My Diwali dinner with Babaji’s family was memorable, as were his son Shriniwas’ final words of “Do not forget us”. Whilst I said my farewells, Babaji played a bhajan (chant) on his harmonium to send me on my way. Anyone who knows me will be unsurprised to hear that I struggled to hold back the tears. They have suggested that I return next year with my parents and stay with them.

Diwali dinner
Diwali dinner
Two of Babaji's grandchildren, Priya and Pradnya
Two of Babaji’s grandchildren, Priya and Pradnya
Halasana over a chair taken from yoganga.com. We did it with a bench but you get the picture.

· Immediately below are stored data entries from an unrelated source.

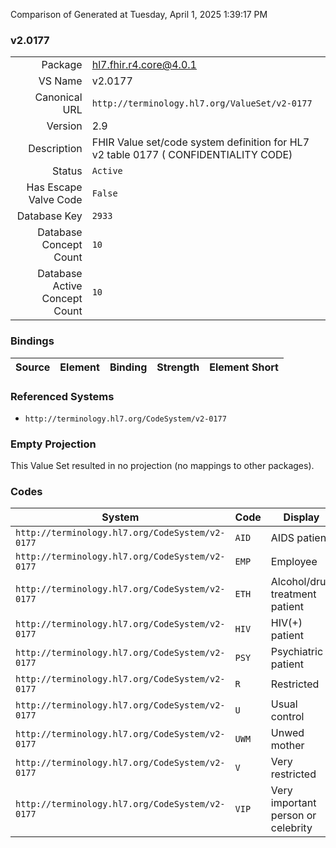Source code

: Comparison of 
Generated at Tuesday, April 1, 2025 1:39:17 PM

### v2.0177

|      |     |
| ---: | --- |
| Package | hl7.fhir.r4.core@4.0.1 |
| VS Name | v2.0177 |
| Canonical URL | `http://terminology.hl7.org/ValueSet/v2-0177` |
| Version | 2.9 |
| Description | FHIR Value set/code system definition for HL7 v2 table 0177 ( CONFIDENTIALITY CODE) |
| Status | `Active` |
| Has Escape Valve Code | `False` |
| Database Key | `2933` |
| Database Concept Count | `10` |
| Database Active Concept Count | `10` |
### Bindings

| Source | Element | Binding | Strength | Element Short |
| ------ | ------- | ------- | -------- | ------------- |

### Referenced Systems

* `http://terminology.hl7.org/CodeSystem/v2-0177`
### Empty Projection

This Value Set resulted in no projection (no mappings to other packages).

### Codes

| System | Code | Display |
| ------ | ---- | ------- |
| `http://terminology.hl7.org/CodeSystem/v2-0177` | `AID` | AIDS patient |
| `http://terminology.hl7.org/CodeSystem/v2-0177` | `EMP` | Employee |
| `http://terminology.hl7.org/CodeSystem/v2-0177` | `ETH` | Alcohol/drug treatment patient |
| `http://terminology.hl7.org/CodeSystem/v2-0177` | `HIV` | HIV(+) patient |
| `http://terminology.hl7.org/CodeSystem/v2-0177` | `PSY` | Psychiatric patient |
| `http://terminology.hl7.org/CodeSystem/v2-0177` | `R` | Restricted |
| `http://terminology.hl7.org/CodeSystem/v2-0177` | `U` | Usual control |
| `http://terminology.hl7.org/CodeSystem/v2-0177` | `UWM` | Unwed mother |
| `http://terminology.hl7.org/CodeSystem/v2-0177` | `V` | Very restricted |
| `http://terminology.hl7.org/CodeSystem/v2-0177` | `VIP` | Very important person or celebrity |
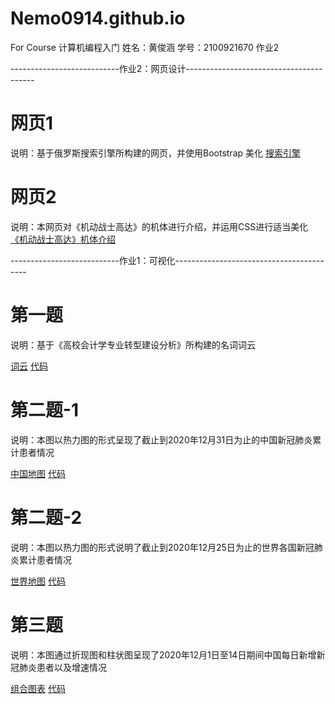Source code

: # Nemo0914.github.io
For Course 计算机编程入门
姓名：黄俊涵
学号：2100921670
作业2

---------------------------作业2：网页设计----------------------------------------
# 网页1
说明：基于俄罗斯搜索引擎所构建的网页，并使用Bootstrap 美化
[搜索引擎](HW2-1.html)

# 网页2
说明：本网页对《机动战士高达》的机体进行介绍，并运用CSS进行适当美化
[《机动战士高达》机体介绍](HW1-2.2.html)


---------------------------作业1：可视化-----------------------------------------
# 第一题
说明：基于《高校会计学专业转型建设分析》所构建的名词词云

[词云](HW1-1.html)
[代码](HW1-1.py)
# 第二题-1
说明：本图以热力图的形式呈现了截止到2020年12月31日为止的中国新冠肺炎累计患者情况

[中国地图](HW1-2.1.html)
[代码](HW1-2.1.py)
# 第二题-2
说明：本图以热力图的形式说明了截止到2020年12月25日为止的世界各国新冠肺炎累计患者情况

[世界地图](HW1-2.2.html)
[代码](HW1-2.2.py)
# 第三题
说明：本图通过折现图和柱状图呈现了2020年12月1日至14日期间中国每日新增新冠肺炎患者以及增速情况

[组合图表](HW1-4.html)
[代码](HW1-4.py)


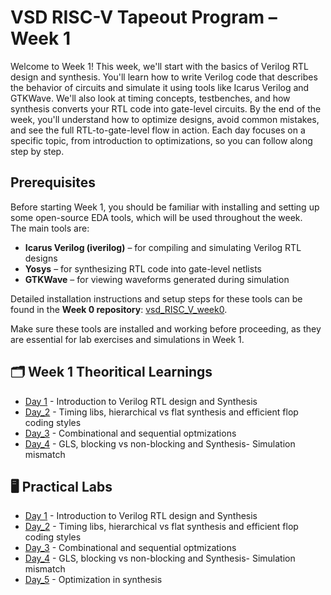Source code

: # VSD RISC-V Tapeout Program – Week 1 

Welcome to Week 1! This week, we'll start with the basics of Verilog RTL design and synthesis. You'll learn how to write Verilog code that describes the behavior of circuits and simulate it using tools like Icarus Verilog and GTKWave. We'll also look at timing concepts, testbenches, and how synthesis converts your RTL code into gate-level circuits. By the end of the week, you'll understand how to optimize designs, avoid common mistakes, and see the full RTL-to-gate-level flow in action. Each day focuses on a specific topic, from introduction to optimizations, so you can follow along step by step.

## Prerequisites 

Before starting Week 1, you should be familiar with installing and setting up some open-source EDA tools, which will be used throughout the week.  
The main tools are:  
- **Icarus Verilog (iverilog)** – for compiling and simulating Verilog RTL designs  
- **Yosys** – for synthesizing RTL code into gate-level netlists  
- **GTKWave** – for viewing waveforms generated during simulation

Detailed installation instructions and setup steps for these tools can be found in the **Week 0 repository**:  [vsd_RISC_V_week0](https://github.com/Dhiraj4-alt/vsd_RISC_V_week0).  

Make sure these tools are installed and working before proceeding, as they are essential for lab exercises and simulations in Week 1.

## 🗂 Week 1 Theoritical Learnings

- [Day 1](https://github.com/Dhiraj4-alt/vsd_RISC_V_week1/tree/Day1) - Introduction to Verilog RTL design and Synthesis
- [Day_2](https://github.com/Dhiraj4-alt/vsd_RISC_V_week1/tree/Day2) - Timing libs, hierarchical vs flat synthesis and efficient flop coding styles
- [Day_3](https://github.com/Dhiraj4-alt/vsd_RISC_V_week1/tree/Day3) - Combinational and sequential optmizations
- [Day_4](https://github.com/Dhiraj4-alt/vsd_RISC_V_week1/tree/Day4) - GLS, blocking vs non-blocking and Synthesis- Simulation mismatch

## 🖥 Practical Labs 
- [Day 1](https://github.com/Dhiraj4-alt/vsd_RISC_V_week1/tree/day1_Labs) - Introduction to Verilog RTL design and Synthesis
- [Day_2](https://github.com/Dhiraj4-alt/vsd_RISC_V_week1/tree/day2_Labs) - Timing libs, hierarchical vs flat synthesis and efficient flop coding styles
- [Day_3](https://github.com/Dhiraj4-alt/vsd_RISC_V_week1/tree/day3_Labs) - Combinational and sequential optmizations
- [Day_4](https://github.com/Dhiraj4-alt/vsd_RISC_V_week1/tree/day4_Labs) - GLS, blocking vs non-blocking and Synthesis- Simulation mismatch
- [Day_5](https://github.com/Dhiraj4-alt/vsd_RISC_V_week1/tree/day5_Labs) - Optimization in synthesis

  
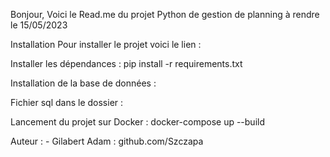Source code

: Bonjour,
Voici le Read.me du projet Python de gestion de planning à rendre le 15/05/2023

Installation
Pour installer le projet voici le lien :

Installer les dépendances :
pip install -r requirements.txt

Installation de la base de données :

Fichier sql dans le dossier :

Lancement du projet sur Docker :
docker-compose up --build

Auteur : - Gilabert Adam : github.com/Szczapa
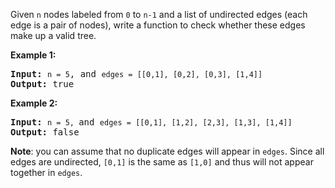 <p>Given <code>n</code> nodes labeled from <code>0</code> to <code>n-1</code> and a list of undirected edges (each edge is a pair of nodes), write a function to check whether these edges make up a valid tree.</p>

<p><strong>Example 1:</strong></p>

<pre>
<strong>Input:</strong> <code>n = 5</code>, and <code>edges = [[0,1], [0,2], [0,3], [1,4]]</code>
<strong>Output:</strong> true</pre>

<p><strong>Example 2:</strong></p>

<pre>
<strong>Input:</strong> <code>n = 5, </code>and <code>edges = [[0,1], [1,2], [2,3], [1,3], [1,4]]</code>
<strong>Output:</strong> false</pre>

<p><b>Note</b>: you can assume that no duplicate edges will appear in <code>edges</code>. Since all edges are undirected, <code>[0,1]</code> is the same as <code>[1,0]</code> and thus will not appear together in <code>edges</code>.</p>
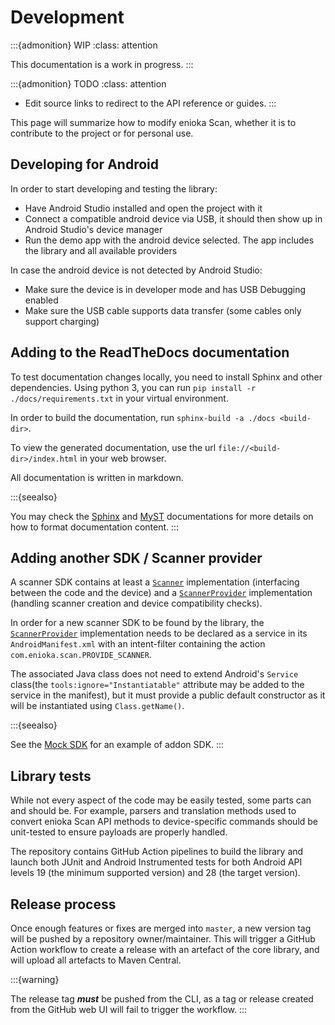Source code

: # Development

:::{admonition} WIP
:class: attention

This documentation is a work in progress.
:::

:::{admonition} TODO
:class: attention

* Edit source links to redirect to the API reference or guides.
:::

This page will summarize how to modify enioka Scan, whether it is to contribute to the project or
for personal use.

## Developing for Android

In order to start developing and testing the library:
- Have Android Studio installed and open the project with it
- Connect a compatible android device via USB, it should then show up in Android Studio's device
  manager
- Run the demo app with the android device selected. The app includes the library and all available
  providers

In case the android device is not detected by Android Studio:
- Make sure the device is in developer mode and has USB Debugging enabled
- Make sure the USB cable supports data transfer (some cables only support charging)

## Adding to the ReadTheDocs documentation

To test documentation changes locally, you need to install Sphinx and other dependencies. Using 
python 3, you can run `pip install -r ./docs/requirements.txt` in your virtual environment.

In order to build the documentation, run `sphinx-build -a ./docs <build-dir>`.

To view the generated documentation, use the url `file://<build-dir>/index.html` in your web
browser.

All documentation is written in markdown. 

:::{seealso}

You may check the 
[Sphinx](https://www.sphinx-doc.org/en/master/index.html) and 
[MyST](https://myst-parser.readthedocs.io/en/latest/index.html) documentations for more details on 
how to format documentation content. 
:::

## Adding another SDK / Scanner provider

A scanner SDK contains at least a [`Scanner`][scanner-api] implementation (interfacing between the 
code and the device) and a [`ScannerProvider`][scanner-provider-api] implementation (handling 
scanner creation and device compatibility checks).

In order for a new scanner SDK to be found by the library, the 
[`ScannerProvider`][scanner-provider-api] implementation needs to be declared as a service in its 
`AndroidManifest.xml` with an intent-filter containing the action `com.enioka.scan.PROVIDE_SCANNER`.

The associated Java class does not need to extend Android's `Service` class(the 
`tools:ignore="Instantiatable"` attribute may be added to the service in the manifest), 
but it must provide a public default constructor as it will be instantiated using `Class.getName()`.

:::{seealso}

See the [Mock SDK][mock-sdk] for an example of addon SDK. 
:::

## Library tests

While not every aspect of the code may be easily tested, some parts can and should be. For example,
parsers and translation methods used to convert enioka Scan API methods to device-specific commands
should be unit-tested to ensure payloads are properly handled.

The repository contains GitHub Action pipelines to build the library and launch both JUnit and
Android Instrumented tests for both Android API levels 19 (the minimum supported version) and 28
(the target version). 

## Release process

Once enough features or fixes are merged into `master`, a new version tag will be pushed by a 
repository owner/maintainer. This will trigger a GitHub Action workflow to create a release with an
artefact of the core library, and will upload all artefacts to Maven Central.

:::{warning}

The release tag ***must*** be pushed from the CLI, as a tag or release created from the
GitHub web UI will fail to trigger the workflow.
:::

[mock-sdk]: https://github.com/enioka-Haute-Couture/enioka_scan/blob/master/enioka_scan_mock
[scanner-api]: https://github.com/enioka-Haute-Couture/enioka_scan/blob/master/enioka_scan/src/main/java/com/enioka/scanner/api/Scanner.java
[scanner-provider-api]: https://github.com/enioka-Haute-Couture/enioka_scan/blob/master/enioka_scan/src/main/java/com/enioka/scanner/api/ScannerProvider.java
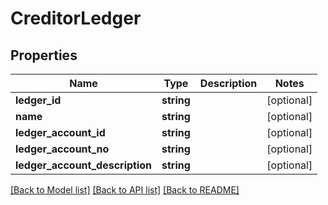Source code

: # CreditorLedger

## Properties
Name | Type | Description | Notes
------------ | ------------- | ------------- | -------------
**ledger_id** | **string** |  | [optional] 
**name** | **string** |  | [optional] 
**ledger_account_id** | **string** |  | [optional] 
**ledger_account_no** | **string** |  | [optional] 
**ledger_account_description** | **string** |  | [optional] 

[[Back to Model list]](../README.md#documentation-for-models) [[Back to API list]](../README.md#documentation-for-api-endpoints) [[Back to README]](../README.md)


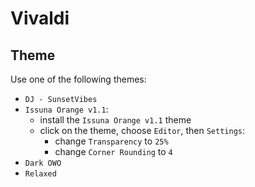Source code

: # Vivaldi

## Theme
Use one of the following themes:
- `DJ - SunsetVibes`
- `Issuna Orange v1.1`:
  - install the `Issuna Orange v1.1` theme
  - click on the theme, choose `Editor`, then `Settings`:
    - change `Transparency` to `25%`
    - change `Corner Rounding` to `4`
- `Dark OWO`
- `Relaxed`

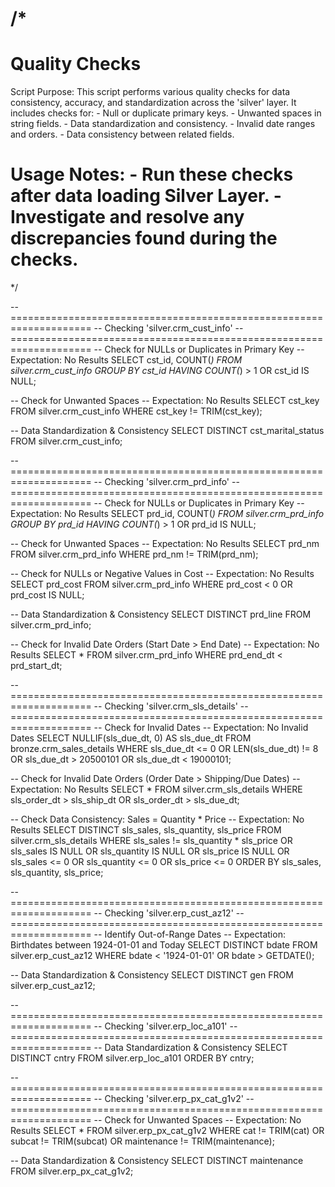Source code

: /*
===============================================================================
Quality Checks
===============================================================================
Script Purpose:
    This script performs various quality checks for data consistency, accuracy, 
    and standardization across the 'silver' layer. It includes checks for:
    - Null or duplicate primary keys.
    - Unwanted spaces in string fields.
    - Data standardization and consistency.
    - Invalid date ranges and orders.
    - Data consistency between related fields.

Usage Notes:
    - Run these checks after data loading Silver Layer.
    - Investigate and resolve any discrepancies found during the checks.
===============================================================================
*/

-- ====================================================================
-- Checking 'silver.crm_cust_info'
-- ====================================================================
-- Check for NULLs or Duplicates in Primary Key
-- Expectation: No Results
SELECT 
    cst_id,
    COUNT(*) 
FROM silver.crm_cust_info
GROUP BY cst_id
HAVING COUNT(*) > 1 OR cst_id IS NULL;

-- Check for Unwanted Spaces
-- Expectation: No Results
SELECT 
    cst_key 
FROM silver.crm_cust_info
WHERE cst_key != TRIM(cst_key);

-- Data Standardization & Consistency
SELECT DISTINCT 
    cst_marital_status 
FROM silver.crm_cust_info;

-- ====================================================================
-- Checking 'silver.crm_prd_info'
-- ====================================================================
-- Check for NULLs or Duplicates in Primary Key
-- Expectation: No Results
SELECT 
    prd_id,
    COUNT(*) 
FROM silver.crm_prd_info
GROUP BY prd_id
HAVING COUNT(*) > 1 OR prd_id IS NULL;

-- Check for Unwanted Spaces
-- Expectation: No Results
SELECT 
    prd_nm 
FROM silver.crm_prd_info
WHERE prd_nm != TRIM(prd_nm);

-- Check for NULLs or Negative Values in Cost
-- Expectation: No Results
SELECT 
    prd_cost 
FROM silver.crm_prd_info
WHERE prd_cost < 0 OR prd_cost IS NULL;

-- Data Standardization & Consistency
SELECT DISTINCT 
    prd_line 
FROM silver.crm_prd_info;

-- Check for Invalid Date Orders (Start Date > End Date)
-- Expectation: No Results
SELECT 
    * 
FROM silver.crm_prd_info
WHERE prd_end_dt < prd_start_dt;

-- ====================================================================
-- Checking 'silver.crm_sls_details'
-- ====================================================================
-- Check for Invalid Dates
-- Expectation: No Invalid Dates
SELECT 
    NULLIF(sls_due_dt, 0) AS sls_due_dt 
FROM bronze.crm_sales_details
WHERE sls_due_dt <= 0 
    OR LEN(sls_due_dt) != 8 
    OR sls_due_dt > 20500101 
    OR sls_due_dt < 19000101;

-- Check for Invalid Date Orders (Order Date > Shipping/Due Dates)
-- Expectation: No Results
SELECT 
    * 
FROM silver.crm_sls_details
WHERE sls_order_dt > sls_ship_dt 
   OR sls_order_dt > sls_due_dt;

-- Check Data Consistency: Sales = Quantity * Price
-- Expectation: No Results
SELECT DISTINCT 
    sls_sales,
    sls_quantity,
    sls_price 
FROM silver.crm_sls_details
WHERE sls_sales != sls_quantity * sls_price
   OR sls_sales IS NULL 
   OR sls_quantity IS NULL 
   OR sls_price IS NULL
   OR sls_sales <= 0 
   OR sls_quantity <= 0 
   OR sls_price <= 0
ORDER BY sls_sales, sls_quantity, sls_price;

-- ====================================================================
-- Checking 'silver.erp_cust_az12'
-- ====================================================================
-- Identify Out-of-Range Dates
-- Expectation: Birthdates between 1924-01-01 and Today
SELECT DISTINCT 
    bdate 
FROM silver.erp_cust_az12
WHERE bdate < '1924-01-01' 
   OR bdate > GETDATE();

-- Data Standardization & Consistency
SELECT DISTINCT 
    gen 
FROM silver.erp_cust_az12;

-- ====================================================================
-- Checking 'silver.erp_loc_a101'
-- ====================================================================
-- Data Standardization & Consistency
SELECT DISTINCT 
    cntry 
FROM silver.erp_loc_a101
ORDER BY cntry;

-- ====================================================================
-- Checking 'silver.erp_px_cat_g1v2'
-- ====================================================================
-- Check for Unwanted Spaces
-- Expectation: No Results
SELECT 
    * 
FROM silver.erp_px_cat_g1v2
WHERE cat != TRIM(cat) 
   OR subcat != TRIM(subcat) 
   OR maintenance != TRIM(maintenance);

-- Data Standardization & Consistency
SELECT DISTINCT 
    maintenance 
FROM silver.erp_px_cat_g1v2;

I am also happy to have completed two weeks at the Himalayan Iyengar Yoga Centre and my tadasana (simple standing pose) will never be the same again.

Our teacher Leo was brilliant and on the last day of each week, he’d give us a musical treat. He’d get us all into halasana/plough over benches and play his flying saucer-shaped ‘hang drum’.

I’d never heard one before and we couldn’t see what he was doing. Was it a drum? Was it a string instrument? Don’t question it! Just relax and focus on your breath! Anyway, week two I was prepared with my camera and this is 15 minutes of bliss:

 

I’m sad to leave Goa but tomorrow I’ll see my parents in Cochin and I can’t wait.

* Radasi sometimes gets words wrong and when she first bought the harmonium, she thought her music teacher said it was a ‘donsetina’ hence calling it Don. She said that I was welcome to change its name but I don’t want to give poor old Don an identity crisis.